TASK BRIEF: Using the entries that follow, write out the line containing "The purpose of", the line containing "a satisfying model.", and every line between them, exactly and nothing else.

EXCERPTED RECORDS:
"""

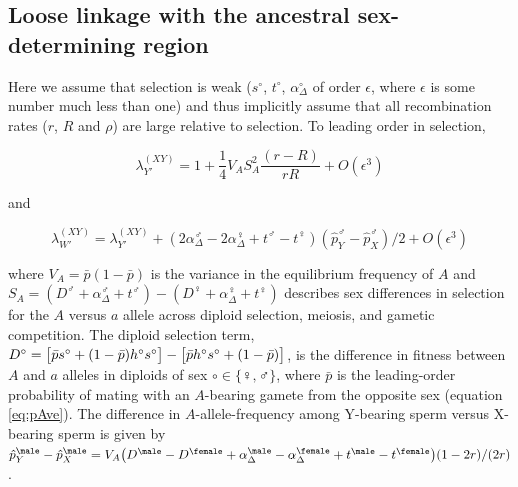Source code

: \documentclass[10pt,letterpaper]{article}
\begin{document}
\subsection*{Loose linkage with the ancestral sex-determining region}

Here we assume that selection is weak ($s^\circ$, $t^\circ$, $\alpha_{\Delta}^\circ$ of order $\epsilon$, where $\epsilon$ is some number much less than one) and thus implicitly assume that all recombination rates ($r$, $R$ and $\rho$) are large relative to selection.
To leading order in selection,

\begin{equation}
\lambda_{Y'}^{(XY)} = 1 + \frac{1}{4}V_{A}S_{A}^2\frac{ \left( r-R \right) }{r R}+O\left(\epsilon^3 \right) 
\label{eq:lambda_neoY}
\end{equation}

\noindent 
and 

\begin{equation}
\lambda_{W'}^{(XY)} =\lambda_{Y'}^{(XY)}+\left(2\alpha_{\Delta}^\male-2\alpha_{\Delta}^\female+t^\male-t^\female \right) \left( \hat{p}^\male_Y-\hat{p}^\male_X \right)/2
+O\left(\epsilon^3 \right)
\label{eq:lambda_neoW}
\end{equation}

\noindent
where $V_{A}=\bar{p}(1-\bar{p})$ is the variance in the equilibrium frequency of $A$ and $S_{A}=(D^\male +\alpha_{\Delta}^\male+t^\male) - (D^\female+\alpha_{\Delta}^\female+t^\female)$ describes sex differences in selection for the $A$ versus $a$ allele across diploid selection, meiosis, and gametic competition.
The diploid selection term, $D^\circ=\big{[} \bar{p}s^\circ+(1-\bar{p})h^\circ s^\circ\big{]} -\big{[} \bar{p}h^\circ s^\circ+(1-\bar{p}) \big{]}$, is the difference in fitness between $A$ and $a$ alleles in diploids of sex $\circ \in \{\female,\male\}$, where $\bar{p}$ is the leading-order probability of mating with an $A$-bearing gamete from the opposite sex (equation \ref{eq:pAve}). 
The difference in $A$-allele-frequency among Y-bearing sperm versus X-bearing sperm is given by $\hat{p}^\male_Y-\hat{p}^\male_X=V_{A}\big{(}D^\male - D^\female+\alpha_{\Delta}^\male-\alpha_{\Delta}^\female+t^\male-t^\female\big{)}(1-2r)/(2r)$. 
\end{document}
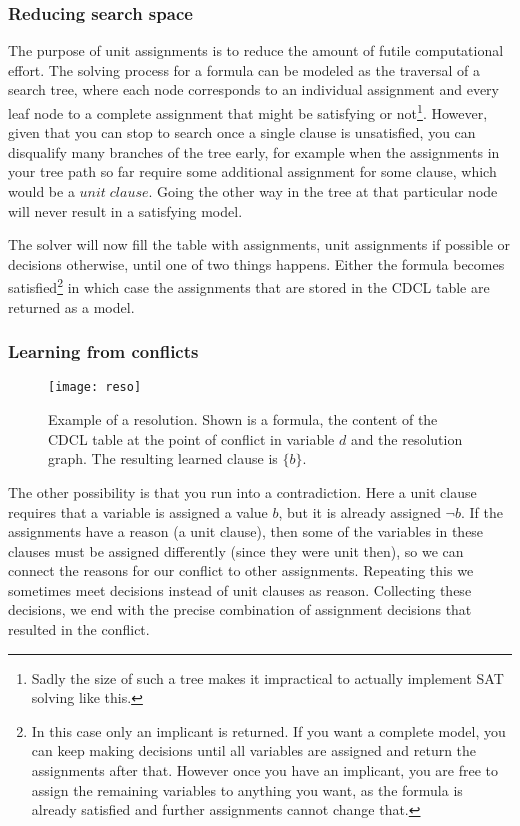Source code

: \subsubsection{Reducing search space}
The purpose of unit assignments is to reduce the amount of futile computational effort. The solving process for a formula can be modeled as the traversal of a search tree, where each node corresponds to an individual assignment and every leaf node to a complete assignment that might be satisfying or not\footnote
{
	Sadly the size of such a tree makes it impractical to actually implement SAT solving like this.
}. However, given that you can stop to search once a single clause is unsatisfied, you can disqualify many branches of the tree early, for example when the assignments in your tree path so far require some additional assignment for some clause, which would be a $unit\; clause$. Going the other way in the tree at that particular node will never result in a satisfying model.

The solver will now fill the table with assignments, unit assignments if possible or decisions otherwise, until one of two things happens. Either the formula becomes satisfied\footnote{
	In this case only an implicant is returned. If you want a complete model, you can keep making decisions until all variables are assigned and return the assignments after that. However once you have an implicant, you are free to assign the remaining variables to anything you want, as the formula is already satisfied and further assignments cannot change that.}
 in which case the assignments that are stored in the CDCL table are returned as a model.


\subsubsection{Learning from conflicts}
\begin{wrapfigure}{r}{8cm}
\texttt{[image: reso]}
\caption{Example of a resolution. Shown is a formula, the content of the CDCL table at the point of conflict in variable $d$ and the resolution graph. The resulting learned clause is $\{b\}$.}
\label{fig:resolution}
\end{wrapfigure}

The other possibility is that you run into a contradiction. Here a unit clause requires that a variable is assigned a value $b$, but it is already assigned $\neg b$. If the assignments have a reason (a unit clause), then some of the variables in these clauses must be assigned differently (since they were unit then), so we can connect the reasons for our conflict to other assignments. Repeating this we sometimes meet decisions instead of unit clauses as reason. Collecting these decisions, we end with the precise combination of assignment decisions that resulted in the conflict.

"""

SOLUTION BELOW:
The purpose of unit assignments is to reduce the amount of futile computational effort. The solving process for a formula can be modeled as the traversal of a search tree, where each node corresponds to an individual assignment and every leaf node to a complete assignment that might be satisfying or not\footnote
{
	Sadly the size of such a tree makes it impractical to actually implement SAT solving like this.
}. However, given that you can stop to search once a single clause is unsatisfied, you can disqualify many branches of the tree early, for example when the assignments in your tree path so far require some additional assignment for some clause, which would be a $unit\; clause$. Going the other way in the tree at that particular node will never result in a satisfying model.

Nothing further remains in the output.